*Problem details:* Could you transcribe all the entries exactly, omitting the pictures?

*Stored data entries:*
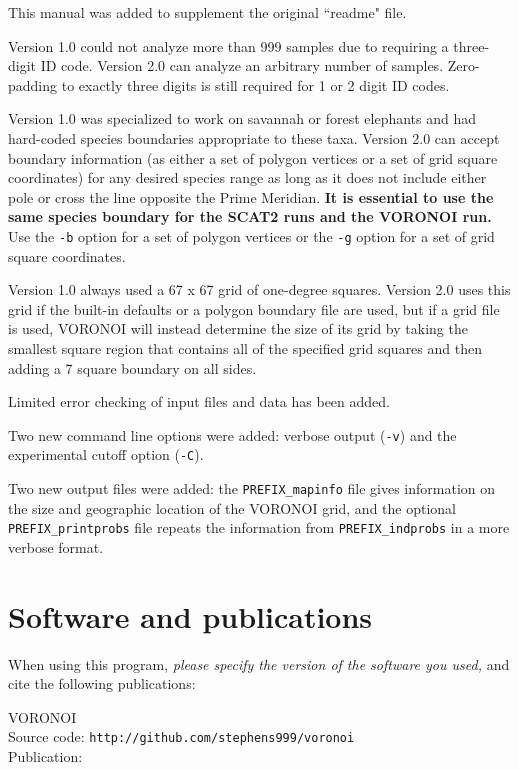 \documentclass[10pt,titlepage,times,letterpaper]{article}
\begin{document}
This manual was added to supplement the original ``readme" file.

Version 1.0 could not analyze more than 999 samples due to requiring a three-digit
ID code.  Version 2.0 can analyze an arbitrary number of samples.  Zero-padding 
to exactly three digits is still required for 1 or 2 digit ID codes.

Version 1.0 was specialized to work on savannah or forest elephants and had hard-coded
species boundaries appropriate to these taxa.  Version 2.0 can accept boundary information
(as either a set of polygon vertices or a set of grid square coordinates) for
any desired species range as long as it does not include either pole or cross the line
opposite the Prime Meridian.
{\bf It is essential to use the same species boundary for the SCAT2 runs and the VORONOI run.}
Use the {\tt -b} option for a set of polygon vertices or the {\tt -g} option for
a set of grid square coordinates.

Version 1.0 always used a 67 x 67 grid of one-degree squares.  Version 2.0 uses this
grid if the built-in defaults or a polygon boundary file are used, but if a grid file is used,
VORONOI will instead determine the size of its grid by taking the smallest square region 
that contains all of the specified grid squares and then adding a 7 square boundary on all sides.

Limited error checking of input files and data has been added.

Two new command line options were added:  verbose output ({\tt -v}) and the experimental cutoff 
option ({\tt -C}).

Two new output files were added:  the {\tt PREFIX\_mapinfo} file gives information on the
size and geographic location of the VORONOI grid, and the optional {\tt PREFIX\_printprobs}
file repeats the information from {\tt PREFIX\_indprobs} in a more verbose format.


\section{Software and publications}\label{software}

When using this program, {\it please specify the version of the software you used,} and
cite the following publications:

VORONOI \\
Source code: {\tt http://github.com/stephens999/voronoi} \\
Publication:
\end{document}
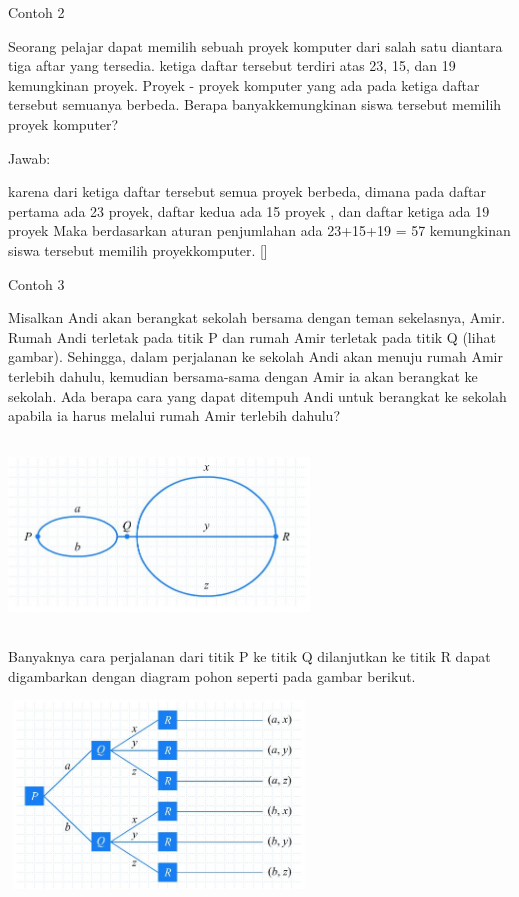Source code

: \documentclass[11pt,fleqn]{book} %
\begin{document}
Contoh 2

Seorang pelajar dapat memilih sebuah proyek komputer dari salah satu diantara tiga aftar yang tersedia. ketiga daftar tersebut terdiri atas 23, 15, dan 19 kemungkinan proyek. Proyek - proyek komputer yang ada pada ketiga daftar tersebut semuanya berbeda. Berapa banyakkemungkinan siswa tersebut memilih proyek komputer?

Jawab: 

karena dari ketiga daftar tersebut semua proyek berbeda, dimana pada daftar pertama ada 23 proyek, daftar kedua ada 15 proyek , dan daftar ketiga ada 19 proyek Maka  berdasarkan aturan penjumlahan ada 23+15+19 = 57 kemungkinan siswa tersebut memilih proyekkomputer. []

Contoh 3

Misalkan Andi akan berangkat sekolah bersama dengan teman sekelasnya, Amir. Rumah Andi terletak pada titik P dan rumah Amir terletak pada titik Q (lihat gambar). Sehingga, dalam perjalanan ke sekolah Andi akan menuju rumah Amir terlebih dahulu, kemudian bersama-sama dengan Amir ia akan berangkat ke sekolah. Ada berapa cara yang dapat ditempuh Andi untuk berangkat ke sekolah apabila ia harus melalui rumah Amir terlebih dahulu?

 \includegraphics[width = 8cm, height= 5cm]{Pictures/contoh3.JPG}

Banyaknya cara perjalanan dari titik P ke titik Q dilanjutkan ke titik R dapat digambarkan dengan diagram pohon seperti pada gambar berikut.

 \includegraphics[width = 8cm, height= 5cm]{Pictures/contoh3a.JPG}
 
\end{document}
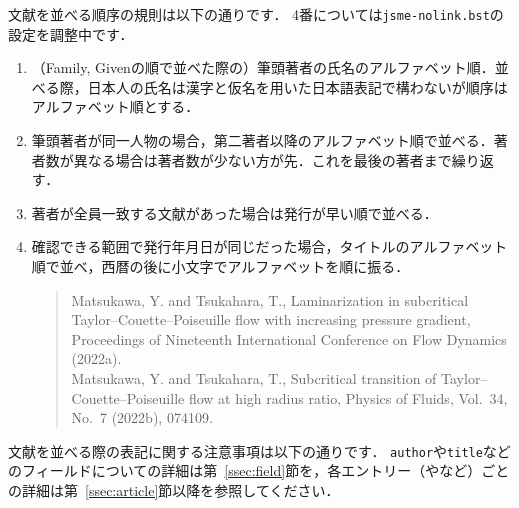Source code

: \documentclass[a4paper,fleqn,uplatex,dvipdfmx]{jsarticle}
\newcommand{\jsmefile}{\texttt{jsme-nolink.bst}}
\begin{document}
文献を並べる順序の規則は以下の通りです．
4番については\jsmefile の設定を調整中です．
\begin{itembox}[l]{}
    \begin{enumerate}
        \item （Family, Givenの順で並べた際の）筆頭著者の氏名のアルファベット順．並べる際，日本人の氏名は漢字と仮名を用いた日本語表記で構わないが順序はアルファベット順とする．
        \item 筆頭著者が同一人物の場合，第二著者以降のアルファベット順で並べる．著者数が異なる場合は著者数が少ない方が先．これを最後の著者まで繰り返す．
        \item 著者が全員一致する文献があった場合は発行が早い順で並べる．
        \item 確認できる範囲で発行年月日が同じだった場合，タイトルのアルファベット順で並べ，西暦の後に小文字でアルファベットを順に振る．
        \begin{quote}
            Matsukawa, Y. and Tsukahara, T., Laminarization in subcritical Taylor--Couette--Poiseuille flow with increasing pressure gradient, Proceedings of Nineteenth International Conference on Flow Dynamics (2022a). \\
            Matsukawa, Y. and Tsukahara, T., Subcritical transition of Taylor--Couette--Poiseuille flow at high radius ratio, Physics of Fluids, Vol.~34, No.~7 (2022b), 074109.
        \end{quote}
    \end{enumerate}
\end{itembox}
文献を並べる際の表記に関する注意事項は以下の通りです．
\verb|author|や\verb|title|などのフィールドについての詳細は第~\ref{ssec:field}節を，各エントリー（\ttarticle や\ttbook など）ごとの詳細は第~\ref{ssec:article}節以降を参照してください．
\renewcommand\UrlFont{\rmfamily}
\end{document}
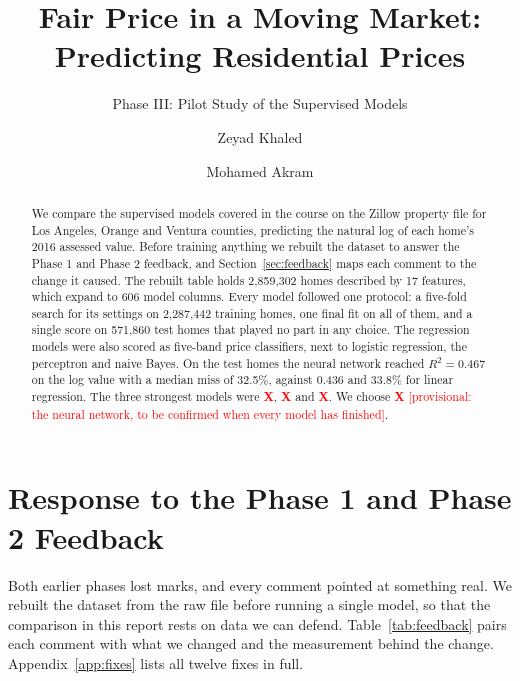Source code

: \documentclass[sigconf,nonacm,10pt]{acmart}
\newcommand{\X}{\textcolor{red}{\textbf{X}}}
\newcommand{\pending}[1]{\textcolor{red}{[#1]}}
\begin{document}
\title{Fair Price in a Moving Market: Predicting Residential Prices}
\subtitle{Phase III: Pilot Study of the Supervised Models}

\author{Zeyad Khaled}

\author{Mohamed Akram}

\begin{abstract}
We compare the supervised models covered in the course on the Zillow property file for Los Angeles, Orange and Ventura counties, predicting the natural log of each home's 2016 assessed value. Before training anything we rebuilt the dataset to answer the Phase 1 and Phase 2 feedback, and Section~\ref{sec:feedback} maps each comment to the change it caused. The rebuilt table holds 2,859,302 homes described by 17 features, which expand to 606 model columns. Every model followed one protocol: a five-fold search for its settings on 2,287,442 training homes, one final fit on all of them, and a single score on 571,860 test homes that played no part in any choice. The regression models were also scored as five-band price classifiers, next to logistic regression, the perceptron and naive Bayes. On the test homes the neural network reached $R^2 = 0.467$ on the log value with a median miss of 32.5\%, against 0.436 and 33.8\% for linear regression. The three strongest models were \X, \X{} and \X. We choose \X{} \pending{provisional: the neural network, to be confirmed when every model has finished}.
\end{abstract}


\maketitle

\section{Response to the Phase 1 and Phase 2 Feedback}
\label{sec:feedback}

Both earlier phases lost marks, and every comment pointed at something real. We rebuilt the dataset from the raw file before running a single model, so that the comparison in this report rests on data we can defend. Table~\ref{tab:feedback} pairs each comment with what we changed and the measurement behind the change. Appendix~\ref{app:fixes} lists all twelve fixes in full.
\end{document}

*Response for this exercise:*
 \documentclass[10pt,titlepage,times,letterpaper]{article}
\begin{document}
This manual was added to supplement the original ``readme" file.

Version 1.0 could not analyze more than 999 samples due to requiring a three-digit
ID code.  Version 2.0 can analyze an arbitrary number of samples.  Zero-padding 
to exactly three digits is still required for 1 or 2 digit ID codes.

Version 1.0 was specialized to work on savannah or forest elephants and had hard-coded
species boundaries appropriate to these taxa.  Version 2.0 can accept boundary information
(as either a set of polygon vertices or a set of grid square coordinates) for
any desired species range as long as it does not include either pole or cross the line
opposite the Prime Meridian.
{\bf It is essential to use the same species boundary for the SCAT2 runs and the VORONOI run.}
Use the {\tt -b} option for a set of polygon vertices or the {\tt -g} option for
a set of grid square coordinates.

Version 1.0 always used a 67 x 67 grid of one-degree squares.  Version 2.0 uses this
grid if the built-in defaults or a polygon boundary file are used, but if a grid file is used,
VORONOI will instead determine the size of its grid by taking the smallest square region 
that contains all of the specified grid squares and then adding a 7 square boundary on all sides.

Limited error checking of input files and data has been added.

Two new command line options were added:  verbose output ({\tt -v}) and the experimental cutoff 
option ({\tt -C}).

Two new output files were added:  the {\tt PREFIX\_mapinfo} file gives information on the
size and geographic location of the VORONOI grid, and the optional {\tt PREFIX\_printprobs}
file repeats the information from {\tt PREFIX\_indprobs} in a more verbose format.


\section{Software and publications}\label{software}

When using this program, {\it please specify the version of the software you used,} and
cite the following publications:

VORONOI \\
Source code: {\tt http://github.com/stephens999/voronoi} \\
Publication:
\end{document}
Source code

: \documentclass[11pt,fleqn]{book} %
\begin{document}
Contoh 2

Seorang pelajar dapat memilih sebuah proyek komputer dari salah satu diantara tiga aftar yang tersedia. ketiga daftar tersebut terdiri atas 23, 15, dan 19 kemungkinan proyek. Proyek - proyek komputer yang ada pada ketiga daftar tersebut semuanya berbeda. Berapa banyakkemungkinan siswa tersebut memilih proyek komputer?

Jawab: 

karena dari ketiga daftar tersebut semua proyek berbeda, dimana pada daftar pertama ada 23 proyek, daftar kedua ada 15 proyek , dan daftar ketiga ada 19 proyek Maka  berdasarkan aturan penjumlahan ada 23+15+19 = 57 kemungkinan siswa tersebut memilih proyekkomputer. []

Contoh 3

Misalkan Andi akan berangkat sekolah bersama dengan teman sekelasnya, Amir. Rumah Andi terletak pada titik P dan rumah Amir terletak pada titik Q (lihat gambar). Sehingga, dalam perjalanan ke sekolah Andi akan menuju rumah Amir terlebih dahulu, kemudian bersama-sama dengan Amir ia akan berangkat ke sekolah. Ada berapa cara yang dapat ditempuh Andi untuk berangkat ke sekolah apabila ia harus melalui rumah Amir terlebih dahulu?

 \includegraphics[width = 8cm, height= 5cm]{Pictures/contoh3.JPG}

Banyaknya cara perjalanan dari titik P ke titik Q dilanjutkan ke titik R dapat digambarkan dengan diagram pohon seperti pada gambar berikut.

 \includegraphics[width = 8cm, height= 5cm]{Pictures/contoh3a.JPG}
 
\end{document}
Source code

: \documentclass[a4paper,fleqn,uplatex,dvipdfmx]{jsarticle}
\newcommand{\jsmefile}{\texttt{jsme-nolink.bst}}
\begin{document}
文献を並べる順序の規則は以下の通りです．
4番については\jsmefile の設定を調整中です．
\begin{itembox}[l]{}
    \begin{enumerate}
        \item （Family, Givenの順で並べた際の）筆頭著者の氏名のアルファベット順．並べる際，日本人の氏名は漢字と仮名を用いた日本語表記で構わないが順序はアルファベット順とする．
        \item 筆頭著者が同一人物の場合，第二著者以降のアルファベット順で並べる．著者数が異なる場合は著者数が少ない方が先．これを最後の著者まで繰り返す．
        \item 著者が全員一致する文献があった場合は発行が早い順で並べる．
        \item 確認できる範囲で発行年月日が同じだった場合，タイトルのアルファベット順で並べ，西暦の後に小文字でアルファベットを順に振る．
        \begin{quote}
            Matsukawa, Y. and Tsukahara, T., Laminarization in subcritical Taylor--Couette--Poiseuille flow with increasing pressure gradient, Proceedings of Nineteenth International Conference on Flow Dynamics (2022a). \\
            Matsukawa, Y. and Tsukahara, T., Subcritical transition of Taylor--Couette--Poiseuille flow at high radius ratio, Physics of Fluids, Vol.~34, No.~7 (2022b), 074109.
        \end{quote}
    \end{enumerate}
\end{itembox}
文献を並べる際の表記に関する注意事項は以下の通りです．
\verb|author|や\verb|title|などのフィールドについての詳細は第~\ref{ssec:field}節を，各エントリー（\ttarticle や\ttbook など）ごとの詳細は第~\ref{ssec:article}節以降を参照してください．
\renewcommand\UrlFont{\rmfamily}
\end{document}
Source code

: \documentclass[sigconf,nonacm,10pt]{acmart}
\newcommand{\X}{\textcolor{red}{\textbf{X}}}
\newcommand{\pending}[1]{\textcolor{red}{[#1]}}
\begin{document}
\title{Fair Price in a Moving Market: Predicting Residential Prices}
\subtitle{Phase III: Pilot Study of the Supervised Models}

\author{Zeyad Khaled}

\author{Mohamed Akram}

\begin{abstract}
We compare the supervised models covered in the course on the Zillow property file for Los Angeles, Orange and Ventura counties, predicting the natural log of each home's 2016 assessed value. Before training anything we rebuilt the dataset to answer the Phase 1 and Phase 2 feedback, and Section~\ref{sec:feedback} maps each comment to the change it caused. The rebuilt table holds 2,859,302 homes described by 17 features, which expand to 606 model columns. Every model followed one protocol: a five-fold search for its settings on 2,287,442 training homes, one final fit on all of them, and a single score on 571,860 test homes that played no part in any choice. The regression models were also scored as five-band price classifiers, next to logistic regression, the perceptron and naive Bayes. On the test homes the neural network reached $R^2 = 0.467$ on the log value with a median miss of 32.5\%, against 0.436 and 33.8\% for linear regression. The three strongest models were \X, \X{} and \X. We choose \X{} \pending{provisional: the neural network, to be confirmed when every model has finished}.
\end{abstract}


\maketitle

\section{Response to the Phase 1 and Phase 2 Feedback}
\label{sec:feedback}

Both earlier phases lost marks, and every comment pointed at something real. We rebuilt the dataset from the raw file before running a single model, so that the comparison in this report rests on data we can defend. Table~\ref{tab:feedback} pairs each comment with what we changed and the measurement behind the change. Appendix~\ref{app:fixes} lists all twelve fixes in full.
\end{document}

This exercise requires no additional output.